> _DATA FOR THIS EXERCISE_:

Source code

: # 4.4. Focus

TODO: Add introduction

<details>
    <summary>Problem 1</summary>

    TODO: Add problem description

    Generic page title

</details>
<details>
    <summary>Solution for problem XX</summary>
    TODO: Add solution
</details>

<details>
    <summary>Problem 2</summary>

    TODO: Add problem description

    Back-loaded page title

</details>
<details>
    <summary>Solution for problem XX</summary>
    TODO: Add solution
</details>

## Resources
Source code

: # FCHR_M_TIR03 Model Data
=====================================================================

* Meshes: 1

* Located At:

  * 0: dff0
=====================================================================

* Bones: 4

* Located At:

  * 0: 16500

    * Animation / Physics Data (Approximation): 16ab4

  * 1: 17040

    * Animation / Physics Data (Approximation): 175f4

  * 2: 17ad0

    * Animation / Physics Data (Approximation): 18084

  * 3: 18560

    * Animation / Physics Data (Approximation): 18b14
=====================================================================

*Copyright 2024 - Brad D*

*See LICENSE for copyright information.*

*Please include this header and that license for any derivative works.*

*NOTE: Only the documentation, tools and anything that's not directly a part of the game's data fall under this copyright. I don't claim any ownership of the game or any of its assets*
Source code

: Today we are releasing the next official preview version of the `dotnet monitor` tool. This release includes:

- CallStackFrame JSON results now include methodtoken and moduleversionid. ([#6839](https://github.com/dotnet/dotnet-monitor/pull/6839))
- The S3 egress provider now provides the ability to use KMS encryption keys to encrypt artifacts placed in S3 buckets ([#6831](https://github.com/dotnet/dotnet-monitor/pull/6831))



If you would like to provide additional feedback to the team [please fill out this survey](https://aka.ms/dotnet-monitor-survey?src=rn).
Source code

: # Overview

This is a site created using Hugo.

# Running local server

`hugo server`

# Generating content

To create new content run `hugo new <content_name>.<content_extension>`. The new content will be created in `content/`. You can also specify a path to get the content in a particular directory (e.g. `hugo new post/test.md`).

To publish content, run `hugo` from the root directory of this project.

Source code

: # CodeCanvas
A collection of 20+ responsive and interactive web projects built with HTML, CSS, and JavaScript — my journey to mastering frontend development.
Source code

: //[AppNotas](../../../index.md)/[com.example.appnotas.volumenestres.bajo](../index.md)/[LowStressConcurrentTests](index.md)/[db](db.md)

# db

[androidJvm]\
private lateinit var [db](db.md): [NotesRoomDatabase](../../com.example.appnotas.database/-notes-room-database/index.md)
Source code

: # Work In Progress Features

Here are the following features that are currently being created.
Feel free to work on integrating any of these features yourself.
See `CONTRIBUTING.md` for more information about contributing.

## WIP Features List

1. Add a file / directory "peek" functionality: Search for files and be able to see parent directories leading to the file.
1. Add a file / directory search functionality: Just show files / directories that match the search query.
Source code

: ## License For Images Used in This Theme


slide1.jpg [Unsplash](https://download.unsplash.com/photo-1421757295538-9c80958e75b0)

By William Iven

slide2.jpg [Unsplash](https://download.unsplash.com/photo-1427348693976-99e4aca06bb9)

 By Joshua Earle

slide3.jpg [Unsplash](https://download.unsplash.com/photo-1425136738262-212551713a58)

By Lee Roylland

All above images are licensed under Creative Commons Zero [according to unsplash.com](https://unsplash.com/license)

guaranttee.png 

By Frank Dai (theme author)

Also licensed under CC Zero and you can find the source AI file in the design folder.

> _WHAT YOU ARE ASKED TO DO_:
From the material above, please return each line containing "functionality".

> _OUTPUT OF THE TASK_:
1. Add a file / directory "peek" functionality: Search for files and be able to see parent directories leading to the file.
1. Add a file / directory search functionality: Just show files / directories that match the search query.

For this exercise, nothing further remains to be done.